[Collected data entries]
□ □ □ □ □ □ □

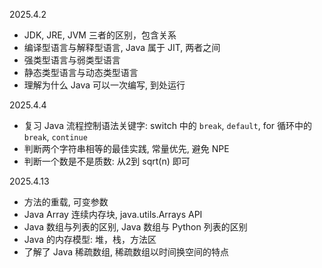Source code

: 
2025.4.2

* JDK, JRE, JVM 三者的区别，包含关系
* 编译型语言与解释型语言, Java 属于 JIT, 两者之间
* 强类型语言与弱类型语言
* 静态类型语言与动态类型语言
* 理解为什么 Java 可以一次编写, 到处运行

2025.4.4

* 复习 Java 流程控制语法关键字: switch 中的 `break`, `default`, for 循环中的 `break`, `continue`
* 判断两个字符串相等的最佳实践, 常量优先, 避免 NPE
* 判断一个数是不是质数: 从2到 sqrt(n) 即可


2025.4.13

* 方法的重载, 可变参数
* Java Array 连续内存块, java.utils.Arrays API 
* Java 数组与列表的区别, Java 数组与 Python 列表的区别
* Java 的内存模型: 堆，栈，方法区
* 了解了 Java 稀疏数组, 稀疏数组以时间换空间的特点
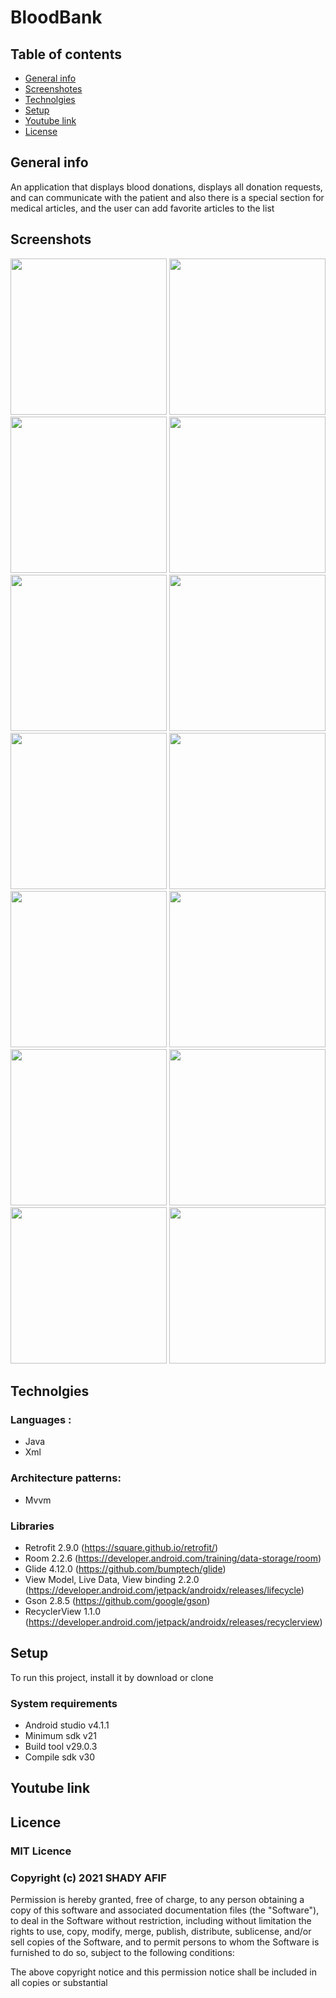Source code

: # BloodBank
## Table of contents
- [General info](#General-info)
- [Screenshotes](#Screenshotes) 
- [Technolgies](#Technolgies)
- [Setup](#Setup)
- [Youtube link](#Youtube-link) 
- [License](#Licence)
## General info
An application that displays blood donations, displays all donation requests, and can communicate with the patient and also there is a special section for medical articles, and the user can add favorite articles to the list
## Screenshots
<img src="/images/SplashScreen.jpg" width="250"/> <img src="/images/LoginScreen.jpg" width="250">
<img src="/images/SignUpScreen1.jpg" width="250">
<img src="/images/SignUpScreen2.jpg" width="250">
<img src="/images/DonationScreen.jpg" width="250">
<img src="/images/AddDonationScreen1.jpg" width="250">
<img src="/images/AddDonationScreen2.jpg" width="250">
<img src="/images/ArticlesScreen.jpg" width="250">
<img src="/images/InfoScreen.jpg" width="250">
<img src="/images/NotificationScreen.jpg" width="250">
<img src="/images/FavoriteScreen.jpg" width="250">
<img src="/images/DeleteAllFavoriteListScreen.jpg" width="250">
<img src="/images/ContactUsScreen.jpg" width="250">
<img src="/images/AboutUsScreen.jpg" width="250">
## Technolgies
### Languages :
- Java 
- Xml

### Architecture patterns: 
- Mvvm

 ### Libraries 
 - Retrofit 2.9.0 (https://square.github.io/retrofit/)
 - Room 2.2.6 (https://developer.android.com/training/data-storage/room)
 - Glide 4.12.0 (https://github.com/bumptech/glide)
 - View Model, Live Data, View binding 2.2.0 (https://developer.android.com/jetpack/androidx/releases/lifecycle)
 - Gson 2.8.5 (https://github.com/google/gson)
 - RecyclerView 1.1.0 (https://developer.android.com/jetpack/androidx/releases/recyclerview)
## Setup
To run this project, install it by download or clone
### System requirements
- Android studio v4.1.1
- Minimum sdk v21
- Build tool v29.0.3
- Compile sdk v30
## Youtube link 

## Licence
### MIT Licence 
### Copyright (c) 2021 SHADY AFIF 
Permission is hereby granted, free of charge, to any person obtaining a copy of this software
and associated documentation files (the "Software"), to deal in the Software without restriction,
including without limitation the rights to use, copy, modify, merge, publish, distribute, sublicense,
and/or sell copies of the Software, and to permit persons to whom the Software is furnished to do so, 
subject to the following conditions:

The above copyright notice and this permission notice shall be included in all copies or substantial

□ □ □ □ □ □ □

### Task description
No pictures should appear; only the lines from the first line of the records through the line with "连续内存块, java.utils.Arrays API", both included, are to be restated word for word.

### Solution
Source code

: 
2025.4.2

* JDK, JRE, JVM 三者的区别，包含关系
* 编译型语言与解释型语言, Java 属于 JIT, 两者之间
* 强类型语言与弱类型语言
* 静态类型语言与动态类型语言
* 理解为什么 Java 可以一次编写, 到处运行

2025.4.4

* 复习 Java 流程控制语法关键字: switch 中的 `break`, `default`, for 循环中的 `break`, `continue`
* 判断两个字符串相等的最佳实践, 常量优先, 避免 NPE
* 判断一个数是不是质数: 从2到 sqrt(n) 即可


2025.4.13

* 方法的重载, 可变参数
* Java Array 连续内存块, java.utils.Arrays API 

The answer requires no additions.